As I see it, the FreeBSD project trusted this technology but it has a completely inadequate coverage (about 2%), this bumps the coverage to about 20% without adding significant overhead. The alternative should just be disabling completely the stack protection for production builds, since 2% is just useless and AFAICT has provided no real protection.

I also see this a temporary step while we figure out the safestack bits and as an alternative for builds that still depend on GCC.

[1] https://fedorahosted.org/fesco/ticket/1128

This comment was removed by pfg.
This comment was removed by pfg.

I'll patch my laptop and have started a clean build so I'll see if there would be visible performance/other impact after running with it for a few days.

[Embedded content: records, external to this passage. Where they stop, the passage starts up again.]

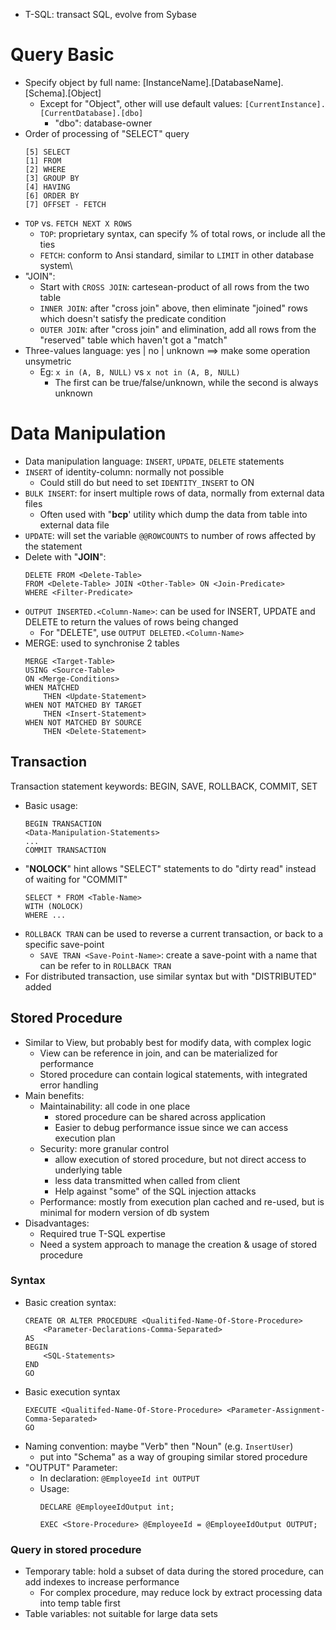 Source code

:   - T-SQL: transact SQL, evolve from Sybase

# Query Basic
  - Specify object by full name: [InstanceName].[DatabaseName].[Schema].[Object]
    - Except for "Object", other will use default values: `[CurrentInstance].[CurrentDatabase].[dbo]`
	  - "dbo": database-owner
  - Order of processing of "SELECT" query
    ```
	[5] SELECT
	[1] FROM
	[2] WHERE
	[3] GROUP BY
	[4] HAVING
	[6] ORDER BY
	[7] OFFSET - FETCH
	```
  - `TOP` vs. `FETCH NEXT X ROWS`
	+ `TOP`: proprietary syntax, can specify % of total rows, or include all the ties
	+ `FETCH`: conform to Ansi standard, similar to `LIMIT` in other database system\
  - "JOIN": 
    + Start with `CROSS JOIN`: cartesean-product of all rows from the two table
	+ `INNER JOIN`: after "cross join" above, then eliminate "joined" rows which doesn't satisfy the predicate condition
	+ `OUTER JOIN`: after "cross join" and elimination, add all rows from the "reserved" table which haven't got a "match"
  - Three-values language: yes | no | unknown ==> make some operation unsymetric
    - Eg: `x in (A, B, NULL)` vs `x not in (A, B, NULL)`
	  + The first can be true/false/unknown, while the second is always unknown
	  
# Data Manipulation
  - Data manipulation language: `INSERT`, `UPDATE`, `DELETE` statements
  - `INSERT` of identity-column: normally not possible
    + Could still do but need to set `IDENTITY_INSERT` to ON
  - `BULK INSERT`: for insert multiple rows of data, normally from external data files
    - Often used with "**bcp**' utility which dump the data from table into external data file
  - `UPDATE`: will set the variable `@@ROWCOUNTS` to number of rows affected by the statement
  - Delete with "**JOIN**":
    ```
	DELETE FROM <Delete-Table>
	FROM <Delete-Table> JOIN <Other-Table> ON <Join-Predicate>
	WHERE <Filter-Predicate>
	```
  - `OUTPUT INSERTED.<Column-Name>`: can be used for INSERT, UPDATE and DELETE to return the values of rows being changed
    - For "DELETE", use `OUTPUT DELETED.<Column-Name>`
  - MERGE: used to synchronise 2 tables
    ```
	MERGE <Target-Table>
	USING <Source-Table>
	ON <Merge-Conditions>
	WHEN MATCHED
		THEN <Update-Statement>
	WHEN NOT MATCHED BY TARGET
		THEN <Insert-Statement>
	WHEN NOT MATCHED BY SOURCE
		THEN <Delete-Statement>
	```
	
## Transaction

Transaction statement keywords: BEGIN, SAVE, ROLLBACK, COMMIT, SET
  - Basic usage:
    ```
	BEGIN TRANSACTION
	<Data-Manipulation-Statements>
	...
	COMMIT TRANSACTION
	```
  - "**NOLOCK**" hint allows "SELECT" statements to do "dirty read" instead of waiting for "COMMIT"
	```
	SELECT * FROM <Table-Name>
	WITH (NOLOCK)
	WHERE ...
	```
  - `ROLLBACK TRAN` can be used to reverse a current transaction, or back to a specific save-point
    - `SAVE TRAN <Save-Point-Name>`: create a save-point with a name that can be refer to in `ROLLBACK TRAN`
  - For distributed transaction, use similar syntax but with "DISTRIBUTED" added

## Stored Procedure
  - Similar to View, but probably best for modify data, with complex logic
    - View can be reference in join, and can be materialized for performance
	- Stored procedure can contain logical statements, with integrated error handling
  - Main benefits:
    - Maintainability: all code in one place
	  + stored procedure can be shared across application
	  + Easier to debug performance issue since we can access execution plan
	- Security: more granular control
	  + allow execution of stored procedure, but not direct access to underlying table
	  + less data transmitted when called from client
	  + Help against "some" of the SQL injection attacks
	- Performance: mostly from execution plan cached and re-used, but is minimal for modern version of db system
  - Disadvantages:
    - Required true T-SQL expertise
	- Need a system approach to manage the creation & usage of stored procedure

### Syntax

  - Basic creation syntax:
	```
	CREATE OR ALTER PROCEDURE <Qualitifed-Name-Of-Store-Procedure>
		<Parameter-Declarations-Comma-Separated>
	AS
	BEGIN
		<SQL-Statements>
	END
	GO
	```
  - Basic execution syntax
    ```
    EXECUTE <Qualitifed-Name-Of-Store-Procedure> <Parameter-Assignment-Comma-Separated>
    GO
    ```
  - Naming convention: maybe "Verb" then "Noun" (e.g. `InsertUser`)
    + put into "Schema" as a way of grouping similar stored procedure
  - "OUTPUT" Parameter: 
    + In declaration: `@EmployeeId int OUTPUT`
    + Usage:
	  ```
	  DECLARE @EmployeeIdOutput int;
	  
	  EXEC <Store-Procedure> @EmployeeId = @EmployeeIdOutput OUTPUT;
	  ```
### Query in stored procedure
  - Temporary table: hold a subset of data during the stored procedure, can add indexes to increase performance
    + For complex procedure, may reduce lock by extract processing data into temp table first
  - Table variables: not suitable for large data sets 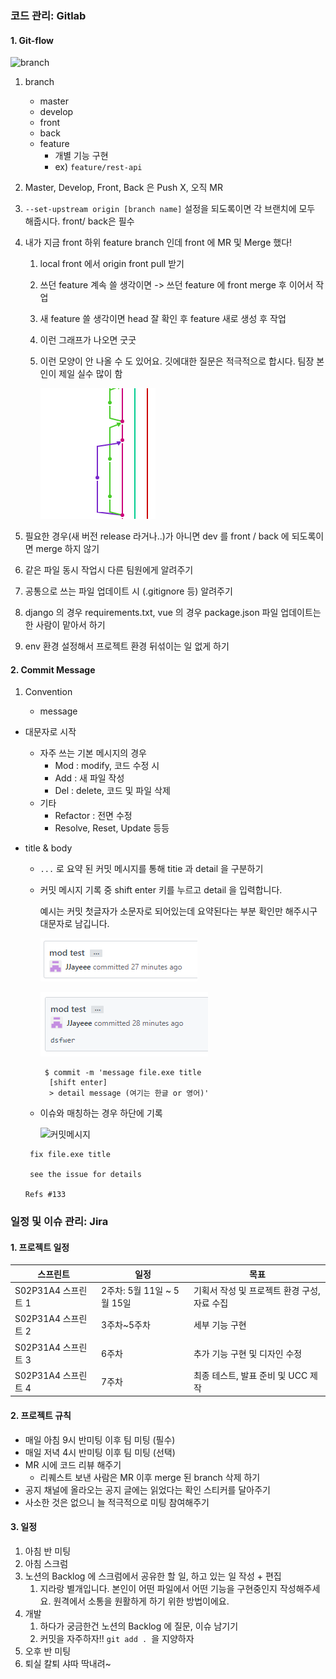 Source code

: ### 코드 관리: Gitlab

#### 1. Git-flow

![branch](../../images/branch.PNG)

1. branch
   - master 
   - develop
   - front
   - back
   - feature 
     - 개별 기능 구현
     - ex) `feature/rest-api`



2. Master, Develop, Front, Back 은 Push X, 오직 MR

3. `--set-upstream origin [branch name]` 설정을 되도록이면 각 브랜치에 모두 해줍시다. front/ back은 필수

4. 내가 지금 front 하위 feature branch 인데 front 에 MR 및 Merge 했다!

   1. local front 에서 origin front pull 받기

   2. 쓰던 feature 계속 쓸 생각이면 -> 쓰던 feature 에 front merge 후 이어서 작업 

   3. 새 feature  쓸 생각이면 head 잘 확인 후 feature 새로 생성 후 작업

   4. 이런 그래프가 나오면 굿굿

   5. 이런 모양이 안 나올 수 도 있어요. 깃에대한 질문은 적극적으로 합시다. 팀장 본인이 제일 실수 많이 함

      ![뽈록](..\images\뽈록.PNG)

5. 필요한 경우(새 버전 release 라거나..)가 아니면 dev 를 front / back 에 되도록이면 merge 하지 않기

6. 같은 파일 동시 작업시 다른 팀원에게 알려주기

7. 공통으로 쓰는 파일 업데이트 시 (.gitignore 등) 알려주기

8. django 의 경우 requirements.txt, vue 의 경우 package.json 파일 업데이트는 한 사람이 맡아서 하기

9. env 환경 설정해서 프로젝트 환경 뒤섞이는 일 없게 하기



#### 2. Commit Message

1. Convention

   - message 
- 대문자로 시작
     - 자주 쓰는 기본 메시지의 경우
       - Mod : modify, 코드 수정 시
       - Add  : 새 파일 작성
       - Del : delete, 코드 및 파일 삭제
     - 기타
       - Refactor : 전면 수정
       - Resolve, Reset, Update 등등
- title & body
  
  -  `...` 로 요약 된 커밋 메시지를 통해 titie 과 detail 을 구분하기
  - 커밋 메시지 기록 중 shift enter 키를 누르고 detail 을 입력합니다. 
  
      예시는 커밋 첫글자가 소문자로 되어있는데 요약된다는 부분 확인만 해주시구 대문자로 남깁니다.
  
     ![commit1](..\images\commit1.PNG)
     
     ![commit2](..\images\commit2.PNG)
     
     ```
      $ commit -m 'message file.exe title
       [shift enter]
       > detail message (여기는 한글 or 영어)'
     ```

   - 이슈와 매칭하는 경우 하단에 기록
  
     ![커밋메시지](C:\Users\multicampus\Desktop\심화프로젝트\doc\images\커밋메시지.PNG)
     
    ```
     fix file.exe title
         
     see the issue for details
     
   Refs #133
    ```
  
     



### 일정 및 이슈 관리: Jira
#### 1. 프로젝트 일정

| 스프린트            | 일정                       | 목표                                         |
| ------------------- | -------------------------- | -------------------------------------------- |
| S02P31A4 스프린트 1 | 2주차: 5월 11일 ~ 5월 15일 | 기획서 작성 및 프로젝트 환경 구성, 자료 수집 |
| S02P31A4 스프린트 2 | 3주차~5주차                | 세부 기능 구현                               |
| S02P31A4 스프린트 3 | 6주차                      | 추가 기능 구현 및 디자인 수정                |
| S02P31A4 스프린트 4 | 7주차                      | 최종 테스트, 발표 준비 및 UCC 제작           |

 

#### 2. 프로젝트 규칙

- 매일 아침 9시 반미팅 이후 팀 미팅 (필수)
- 매일 저녁 4시 반미팅 이후 팀 미팅 (선택)
- MR 시에 코드 리뷰 해주기
  - 리퀘스트 보낸 사람은 MR 이후 merge 된 branch 삭제 하기
- 공지 채널에 올라오는 공지 글에는 읽었다는 확인 스티커를 달아주기
- 사소한 것은 없으니 늘 적극적으로 미팅 참여해주기



#### 3. 일정

1. 아침 반 미팅
2. 아침 스크럼
3. 노션의 Backlog 에 스크럼에서 공유한 할 일, 하고 있는 일 작성 + 편집 
   1. 지라랑 별개입니다. 본인이 어떤 파일에서 어떤 기능을 구현중인지 작성해주세요. 원격에서 소통을 원활하게 하기 위한 방법이에요.
4. 개발
   1. 하다가 궁금한건 노션의 Backlog 에 질문, 이슈 남기기
   2. 커밋을 자주하자!! `git add . `을 지양하자
5. 오후 반 미팅
6. 퇴실 칼퇴 샤따 딱내려~ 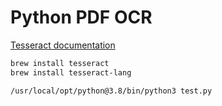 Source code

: # Python PDF OCR

[Tesseract documentation](https://tesseract-ocr.github.io/)

```bash
brew install tesseract
brew install tesseract-lang

/usr/local/opt/python@3.8/bin/python3 test.py
```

Will it be possible that you can provide some basic test data, for instance, a few world stone runs on memory disk, and see how exactly the impact would be? It would be easier to convince people when you have first hand data, and although we know others have already do some testing, it's important to know if the same applies on FreeBSD because it's likely that the experiments were not on FreeBSD, and the result may be different.

I'd recommend requesting an exp-run in the meantime, by the way. In general I'm for this be enabled by default, as long as the performance change is within in an reasonable range and thanks for working on it!

...

Will it be possible that you can provide some basic test data, for instance, a few world stone runs on memory disk, and see how exactly the impact would be? It would be easier to convince people when you have first hand data, and although we know others have already do some testing, it's important to know if the same applies on FreeBSD because it's likely that the experiments were not on FreeBSD, and the result may be different.

OK, yes I see. Also the clang implementation may present important differences with the GCC implementation. I will running some other tests.

I'd recommend requesting an exp-run in the meantime, by the way. In general I'm for this be enabled by default, as long as the performance change is within in an reasonable range and thanks for working on it!

An exp-run is unlikely to show anything but I think I will add in a patch to activate relro (which is also supposed to have no performance impact) so we can test both changes simultaneously over the ports tree.

Peter Holm has kindly provided some testing:

"... There seems to be no difference between a pristine build and one with your patch.
Your patch only seems to add 128 bytes to the kernel size, so if that
is true that could explain the findings. If I had more time I would
probably investigate the consequence of the flag compared the object
file size of a few files. ..."

This mostly matches the results from linux but I still have to look at the details.

For the exp-run I opened PR 203394 (it includes another change as well which shouldn't have any consequence)..

Results from exp-run (PR 2013394) are out:


Exp-run results on head i386:
http://package23.nyi.freebsd.org/jail.html?mastername=headi386PR203394-default

Exp-run results on head amd64:
http://package22.nyi.freebsd.org/jail.html?mastername=headamd64PR203394-default

0 new failure


Huge thanks to Peter Holm and Antoine Brodin for the extensive testing.

Given that we now have hard evidence from dbench that there is no performance hit from the patch and that the change doesn't cause any breakage in regular operation, I intend to commit the change between today and tomorrow (I'll give some time for people to express approval for the change).

Committed as r288669.

This is already in the tree (apparently no one approved it though).

koobs added a reviewer: pfg.

Apologies, I intended to Commandeer -> Close.